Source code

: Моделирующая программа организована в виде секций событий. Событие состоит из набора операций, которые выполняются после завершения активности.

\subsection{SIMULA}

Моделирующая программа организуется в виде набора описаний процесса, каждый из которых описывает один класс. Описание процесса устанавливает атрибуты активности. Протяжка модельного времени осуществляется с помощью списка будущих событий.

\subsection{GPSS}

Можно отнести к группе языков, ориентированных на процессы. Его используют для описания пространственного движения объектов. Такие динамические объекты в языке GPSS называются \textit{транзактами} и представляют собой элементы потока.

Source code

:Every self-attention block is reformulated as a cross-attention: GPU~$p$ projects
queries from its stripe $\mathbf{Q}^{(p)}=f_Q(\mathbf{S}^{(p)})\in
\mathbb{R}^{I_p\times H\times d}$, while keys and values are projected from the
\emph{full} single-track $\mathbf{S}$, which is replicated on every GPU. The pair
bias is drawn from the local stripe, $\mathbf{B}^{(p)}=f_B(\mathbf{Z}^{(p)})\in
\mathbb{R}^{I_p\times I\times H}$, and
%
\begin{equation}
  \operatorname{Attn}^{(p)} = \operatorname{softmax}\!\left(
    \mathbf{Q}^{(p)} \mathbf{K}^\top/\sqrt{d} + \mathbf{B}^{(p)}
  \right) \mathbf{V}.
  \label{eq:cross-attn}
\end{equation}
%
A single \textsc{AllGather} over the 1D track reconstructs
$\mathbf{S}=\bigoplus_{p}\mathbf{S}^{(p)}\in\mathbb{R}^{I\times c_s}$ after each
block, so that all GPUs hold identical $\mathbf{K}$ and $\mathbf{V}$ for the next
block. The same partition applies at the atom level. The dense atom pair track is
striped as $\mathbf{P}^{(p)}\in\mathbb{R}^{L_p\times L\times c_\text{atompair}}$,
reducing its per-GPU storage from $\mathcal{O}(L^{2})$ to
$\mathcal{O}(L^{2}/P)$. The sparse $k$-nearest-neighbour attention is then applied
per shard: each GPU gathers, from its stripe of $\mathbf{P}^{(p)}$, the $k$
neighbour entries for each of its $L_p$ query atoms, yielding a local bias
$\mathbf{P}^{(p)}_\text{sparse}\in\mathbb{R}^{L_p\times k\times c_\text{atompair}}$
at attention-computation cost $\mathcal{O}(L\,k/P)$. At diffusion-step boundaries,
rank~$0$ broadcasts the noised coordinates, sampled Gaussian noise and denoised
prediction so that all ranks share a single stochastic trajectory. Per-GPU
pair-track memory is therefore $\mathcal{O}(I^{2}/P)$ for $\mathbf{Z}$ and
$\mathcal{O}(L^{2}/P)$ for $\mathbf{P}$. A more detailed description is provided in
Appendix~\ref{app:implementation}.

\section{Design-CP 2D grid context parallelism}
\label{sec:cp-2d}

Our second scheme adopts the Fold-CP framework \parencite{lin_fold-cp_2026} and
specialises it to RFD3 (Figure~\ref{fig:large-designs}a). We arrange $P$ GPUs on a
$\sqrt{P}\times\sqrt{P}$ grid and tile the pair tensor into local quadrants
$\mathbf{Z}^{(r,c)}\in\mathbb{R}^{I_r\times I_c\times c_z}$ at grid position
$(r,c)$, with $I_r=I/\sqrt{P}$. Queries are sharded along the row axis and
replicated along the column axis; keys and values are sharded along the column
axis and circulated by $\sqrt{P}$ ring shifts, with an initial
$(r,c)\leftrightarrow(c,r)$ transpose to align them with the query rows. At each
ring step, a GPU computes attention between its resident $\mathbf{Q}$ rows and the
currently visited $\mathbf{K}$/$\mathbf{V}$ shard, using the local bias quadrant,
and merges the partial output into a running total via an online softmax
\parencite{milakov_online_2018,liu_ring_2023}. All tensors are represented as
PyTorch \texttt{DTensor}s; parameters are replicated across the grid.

━━━━━━━━━━━━━━━━━━━━━━━━━━━━━━

THE PROBLEM:
Without altering a single word, repeat the material.

WRITTEN REPLY:
Source code

: Моделирующая программа организована в виде секций событий. Событие состоит из набора операций, которые выполняются после завершения активности.

\subsection{SIMULA}

Моделирующая программа организуется в виде набора описаний процесса, каждый из которых описывает один класс. Описание процесса устанавливает атрибуты активности. Протяжка модельного времени осуществляется с помощью списка будущих событий.

\subsection{GPSS}

Можно отнести к группе языков, ориентированных на процессы. Его используют для описания пространственного движения объектов. Такие динамические объекты в языке GPSS называются \textit{транзактами} и представляют собой элементы потока.

Source code

:Every self-attention block is reformulated as a cross-attention: GPU~$p$ projects
queries from its stripe $\mathbf{Q}^{(p)}=f_Q(\mathbf{S}^{(p)})\in
\mathbb{R}^{I_p\times H\times d}$, while keys and values are projected from the
\emph{full} single-track $\mathbf{S}$, which is replicated on every GPU. The pair
bias is drawn from the local stripe, $\mathbf{B}^{(p)}=f_B(\mathbf{Z}^{(p)})\in
\mathbb{R}^{I_p\times I\times H}$, and
%
\begin{equation}
  \operatorname{Attn}^{(p)} = \operatorname{softmax}\!\left(
    \mathbf{Q}^{(p)} \mathbf{K}^\top/\sqrt{d} + \mathbf{B}^{(p)}
  \right) \mathbf{V}.
  \label{eq:cross-attn}
\end{equation}
%
A single \textsc{AllGather} over the 1D track reconstructs
$\mathbf{S}=\bigoplus_{p}\mathbf{S}^{(p)}\in\mathbb{R}^{I\times c_s}$ after each
block, so that all GPUs hold identical $\mathbf{K}$ and $\mathbf{V}$ for the next
block. The same partition applies at the atom level. The dense atom pair track is
striped as $\mathbf{P}^{(p)}\in\mathbb{R}^{L_p\times L\times c_\text{atompair}}$,
reducing its per-GPU storage from $\mathcal{O}(L^{2})$ to
$\mathcal{O}(L^{2}/P)$. The sparse $k$-nearest-neighbour attention is then applied
per shard: each GPU gathers, from its stripe of $\mathbf{P}^{(p)}$, the $k$
neighbour entries for each of its $L_p$ query atoms, yielding a local bias
$\mathbf{P}^{(p)}_\text{sparse}\in\mathbb{R}^{L_p\times k\times c_\text{atompair}}$
at attention-computation cost $\mathcal{O}(L\,k/P)$. At diffusion-step boundaries,
rank~$0$ broadcasts the noised coordinates, sampled Gaussian noise and denoised
prediction so that all ranks share a single stochastic trajectory. Per-GPU
pair-track memory is therefore $\mathcal{O}(I^{2}/P)$ for $\mathbf{Z}$ and
$\mathcal{O}(L^{2}/P)$ for $\mathbf{P}$. A more detailed description is provided in
Appendix~\ref{app:implementation}.

\section{Design-CP 2D grid context parallelism}
\label{sec:cp-2d}

Our second scheme adopts the Fold-CP framework \parencite{lin_fold-cp_2026} and
specialises it to RFD3 (Figure~\ref{fig:large-designs}a). We arrange $P$ GPUs on a
$\sqrt{P}\times\sqrt{P}$ grid and tile the pair tensor into local quadrants
$\mathbf{Z}^{(r,c)}\in\mathbb{R}^{I_r\times I_c\times c_z}$ at grid position
$(r,c)$, with $I_r=I/\sqrt{P}$. Queries are sharded along the row axis and
replicated along the column axis; keys and values are sharded along the column
axis and circulated by $\sqrt{P}$ ring shifts, with an initial
$(r,c)\leftrightarrow(c,r)$ transpose to align them with the query rows. At each
ring step, a GPU computes attention between its resident $\mathbf{Q}$ rows and the
currently visited $\mathbf{K}$/$\mathbf{V}$ shard, using the local bias quadrant,
and merges the partial output into a running total via an online softmax
\parencite{milakov_online_2018,liu_ring_2023}. All tensors are represented as
PyTorch \texttt{DTensor}s; parameters are replicated across the grid.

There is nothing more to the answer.